What does it mean that God is just?

To behave justly means "acting or being in conformity with what is morally upright or good." The concept of justice is connected to that of merit: those who behave morally corrupt will be punished, while those who are morally upright will be rewarded. God is the creator of justice, and God is perfect. He does not show partiality to anyone (Acts 10:34). Therefore, His judgments, His ways, and the justice He enforces are also perfect. Not only does He enforce justice, He loves it: "For the LORD is righteous, he loves justice; the upright will see his face" (Psalm 11:7, NIV).

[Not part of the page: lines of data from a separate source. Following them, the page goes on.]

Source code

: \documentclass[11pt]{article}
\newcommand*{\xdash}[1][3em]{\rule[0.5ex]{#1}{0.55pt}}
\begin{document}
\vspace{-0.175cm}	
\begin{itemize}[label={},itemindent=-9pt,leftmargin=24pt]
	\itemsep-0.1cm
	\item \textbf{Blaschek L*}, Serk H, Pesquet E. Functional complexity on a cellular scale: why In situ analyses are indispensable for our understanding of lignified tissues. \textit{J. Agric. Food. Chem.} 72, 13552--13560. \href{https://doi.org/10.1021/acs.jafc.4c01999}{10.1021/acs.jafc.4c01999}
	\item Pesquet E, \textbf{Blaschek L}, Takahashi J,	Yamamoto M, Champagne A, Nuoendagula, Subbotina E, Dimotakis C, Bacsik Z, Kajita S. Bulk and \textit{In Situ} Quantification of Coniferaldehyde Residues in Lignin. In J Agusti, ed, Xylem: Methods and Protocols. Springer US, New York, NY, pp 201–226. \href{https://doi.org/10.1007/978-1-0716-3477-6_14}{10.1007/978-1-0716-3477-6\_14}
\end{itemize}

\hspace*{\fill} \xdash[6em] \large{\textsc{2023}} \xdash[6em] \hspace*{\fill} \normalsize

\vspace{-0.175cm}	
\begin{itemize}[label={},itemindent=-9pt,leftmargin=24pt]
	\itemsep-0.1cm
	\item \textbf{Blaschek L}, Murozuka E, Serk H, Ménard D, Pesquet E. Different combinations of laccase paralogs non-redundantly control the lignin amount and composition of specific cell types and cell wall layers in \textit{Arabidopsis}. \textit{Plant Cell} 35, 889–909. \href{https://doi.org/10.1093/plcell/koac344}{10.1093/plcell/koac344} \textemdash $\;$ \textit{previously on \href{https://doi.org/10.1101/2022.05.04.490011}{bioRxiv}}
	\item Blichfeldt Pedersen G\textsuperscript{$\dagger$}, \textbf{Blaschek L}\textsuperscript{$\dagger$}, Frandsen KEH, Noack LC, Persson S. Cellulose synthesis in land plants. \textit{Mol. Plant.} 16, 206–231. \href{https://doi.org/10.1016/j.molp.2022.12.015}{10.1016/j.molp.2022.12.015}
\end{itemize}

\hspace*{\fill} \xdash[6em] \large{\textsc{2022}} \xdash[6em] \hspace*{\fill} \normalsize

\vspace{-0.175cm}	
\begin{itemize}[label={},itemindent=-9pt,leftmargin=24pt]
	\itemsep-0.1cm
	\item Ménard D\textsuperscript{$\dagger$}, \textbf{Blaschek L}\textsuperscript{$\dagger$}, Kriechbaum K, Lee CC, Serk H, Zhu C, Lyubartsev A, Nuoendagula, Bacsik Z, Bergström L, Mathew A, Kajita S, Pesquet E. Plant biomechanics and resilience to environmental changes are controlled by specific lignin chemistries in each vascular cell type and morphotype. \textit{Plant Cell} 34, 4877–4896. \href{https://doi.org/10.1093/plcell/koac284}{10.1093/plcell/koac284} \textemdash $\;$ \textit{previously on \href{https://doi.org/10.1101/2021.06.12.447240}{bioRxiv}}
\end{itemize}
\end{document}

The Lord is both perfectly righteous and perfectly just (Psalm 89:14). Psalm 33:5 says: "He loves righteousness and justice; the earth is full of the steadfast love of the LORD." Throughout the Bible, God commands us not to mistreat others (Zechariah 7:10; 1 Thessalonians 4:3–7; James 1:27; 2:1–8), and He enacts vengeance in opposition to oppressors (2 Thessalonians 1:6; Romans 12:19). He justly rewards those who are upright: "For God is not unjust so as to overlook your work and the love that you have shown for his name in serving the saints, as you still do" (Hebrews 6:10). In a similar fashion, He justly doles out punishment for wrongdoers: "For the wrongdoer will be paid back for the wrong he has done, and there is no partiality" (Colossians 3:25).

If the Bible is so clear that God is a just God, why do we see so much injustice in the world that He so carefully created? This goes back to the original sin (Genesis 3). Since Adam and Eve, all humans have been born sinful (Romans 5:12–21). God's perfect justice has no longer been perfect on the earth because sin is a reality with devastating effects on our world. Yet He has allowed the earth to continue because He longs to redeem and restore us (2 Peter 3:8–10). Because God is just, He cannot overlook sin. But because He is merciful, He has made a way of redemption—Jesus Christ.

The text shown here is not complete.